» Task to carry out: Apart from the pictures, every part of the records below gets retyped exactly.

» Source texts of formatted documents:

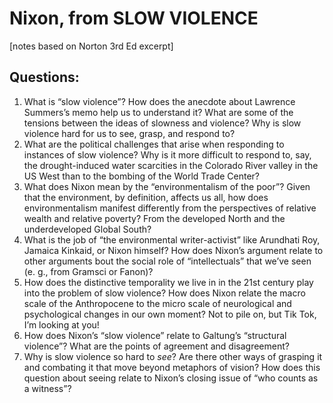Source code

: # Nixon, from SLOW VIOLENCE
[notes based on Norton 3rd Ed excerpt]

## Questions:
1. What is “slow violence”? How does the anecdote about Lawrence Summers’s memo help us to understand it? What are some of the tensions between the ideas of slowness and violence? Why is slow violence hard for us to see, grasp, and respond to?
2. What are the political challenges that arise when responding to instances of slow violence? Why is it more difficult to respond to, say, the drought-induced water scarcities in the Colorado River valley in the US West than to the bombing of the World Trade Center?
3. What does Nixon mean by the “environmentalism of the poor”? Given that the environment, by definition, affects us all, how does environmentalism manifest differently from the perspectives of relative wealth and relative poverty? From the developed North and the underdeveloped Global South?
4. What is the job of “the environmental writer-activist” like Arundhati Roy, Jamaica Kinkaid, or Nixon himself? How does Nixon’s argument relate to other arguments bout the social role of “intellectuals” that we’ve seen (e. g., from Gramsci or Fanon)?
5. How does the distinctive temporality we live in in the 21st century play into the problem of slow violence? How does Nixon relate the macro scale of the Anthropocene to the micro scale of neurological and psychological changes in our own moment? Not to pile on, but Tik Tok, I’m looking at you!
6. How does Nixon’s “slow violence” relate to Galtung’s “structural violence”? What are the points of agreement and disagreement?
7. Why is slow violence so hard to *see*? Are there other ways of grasping it and combating it that move beyond metaphors of vision? How does this question about seeing relate to Nixon’s closing issue of “who counts as a witness”?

» Worked solution:
Source code

: # Nixon, from SLOW VIOLENCE
[notes based on Norton 3rd Ed excerpt]

## Questions:
1. What is “slow violence”? How does the anecdote about Lawrence Summers’s memo help us to understand it? What are some of the tensions between the ideas of slowness and violence? Why is slow violence hard for us to see, grasp, and respond to?
2. What are the political challenges that arise when responding to instances of slow violence? Why is it more difficult to respond to, say, the drought-induced water scarcities in the Colorado River valley in the US West than to the bombing of the World Trade Center?
3. What does Nixon mean by the “environmentalism of the poor”? Given that the environment, by definition, affects us all, how does environmentalism manifest differently from the perspectives of relative wealth and relative poverty? From the developed North and the underdeveloped Global South?
4. What is the job of “the environmental writer-activist” like Arundhati Roy, Jamaica Kinkaid, or Nixon himself? How does Nixon’s argument relate to other arguments bout the social role of “intellectuals” that we’ve seen (e. g., from Gramsci or Fanon)?
5. How does the distinctive temporality we live in in the 21st century play into the problem of slow violence? How does Nixon relate the macro scale of the Anthropocene to the micro scale of neurological and psychological changes in our own moment? Not to pile on, but Tik Tok, I’m looking at you!
6. How does Nixon’s “slow violence” relate to Galtung’s “structural violence”? What are the points of agreement and disagreement?
7. Why is slow violence so hard to *see*? Are there other ways of grasping it and combating it that move beyond metaphors of vision? How does this question about seeing relate to Nixon’s closing issue of “who counts as a witness”?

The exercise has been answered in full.